(Data records)
--------------------------------

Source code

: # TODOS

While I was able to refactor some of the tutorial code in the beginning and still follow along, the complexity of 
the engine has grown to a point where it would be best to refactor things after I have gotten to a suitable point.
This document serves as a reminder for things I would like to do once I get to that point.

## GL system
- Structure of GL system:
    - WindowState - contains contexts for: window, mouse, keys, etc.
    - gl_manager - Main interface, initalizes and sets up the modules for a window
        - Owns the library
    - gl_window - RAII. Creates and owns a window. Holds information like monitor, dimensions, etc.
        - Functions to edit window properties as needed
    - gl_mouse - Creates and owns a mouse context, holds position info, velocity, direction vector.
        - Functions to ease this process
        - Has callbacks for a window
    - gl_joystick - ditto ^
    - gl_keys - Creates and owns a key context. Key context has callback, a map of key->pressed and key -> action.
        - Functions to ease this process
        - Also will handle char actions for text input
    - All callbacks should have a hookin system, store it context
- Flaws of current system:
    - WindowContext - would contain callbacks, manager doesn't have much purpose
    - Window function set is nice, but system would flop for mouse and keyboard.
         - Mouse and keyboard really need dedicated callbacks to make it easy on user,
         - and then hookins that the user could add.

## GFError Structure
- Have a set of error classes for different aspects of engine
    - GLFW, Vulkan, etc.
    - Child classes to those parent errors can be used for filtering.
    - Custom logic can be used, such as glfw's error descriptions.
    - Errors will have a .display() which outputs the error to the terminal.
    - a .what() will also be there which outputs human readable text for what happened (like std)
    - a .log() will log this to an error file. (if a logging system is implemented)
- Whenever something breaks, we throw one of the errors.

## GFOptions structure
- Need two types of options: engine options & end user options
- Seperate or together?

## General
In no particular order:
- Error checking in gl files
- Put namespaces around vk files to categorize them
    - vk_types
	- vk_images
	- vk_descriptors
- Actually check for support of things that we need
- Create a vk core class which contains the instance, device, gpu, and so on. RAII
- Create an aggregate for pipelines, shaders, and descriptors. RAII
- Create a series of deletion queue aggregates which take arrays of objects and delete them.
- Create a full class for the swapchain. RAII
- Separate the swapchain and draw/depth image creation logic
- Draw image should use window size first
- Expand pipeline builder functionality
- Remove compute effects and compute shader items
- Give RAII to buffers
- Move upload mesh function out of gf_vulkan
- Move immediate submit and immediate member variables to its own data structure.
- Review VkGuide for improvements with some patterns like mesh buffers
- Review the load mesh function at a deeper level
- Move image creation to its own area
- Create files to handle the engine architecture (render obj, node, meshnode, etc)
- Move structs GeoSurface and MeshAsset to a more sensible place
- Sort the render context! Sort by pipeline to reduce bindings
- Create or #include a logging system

--------------------------------

> What this task involves:
All lines above with the word "RAII" need to be reported.

> Finished exercise:
    - gl_window - RAII. Creates and owns a window. Holds information like monitor, dimensions, etc.
- Create a vk core class which contains the instance, device, gpu, and so on. RAII
- Create an aggregate for pipelines, shaders, and descriptors. RAII
- Create a full class for the swapchain. RAII
- Give RAII to buffers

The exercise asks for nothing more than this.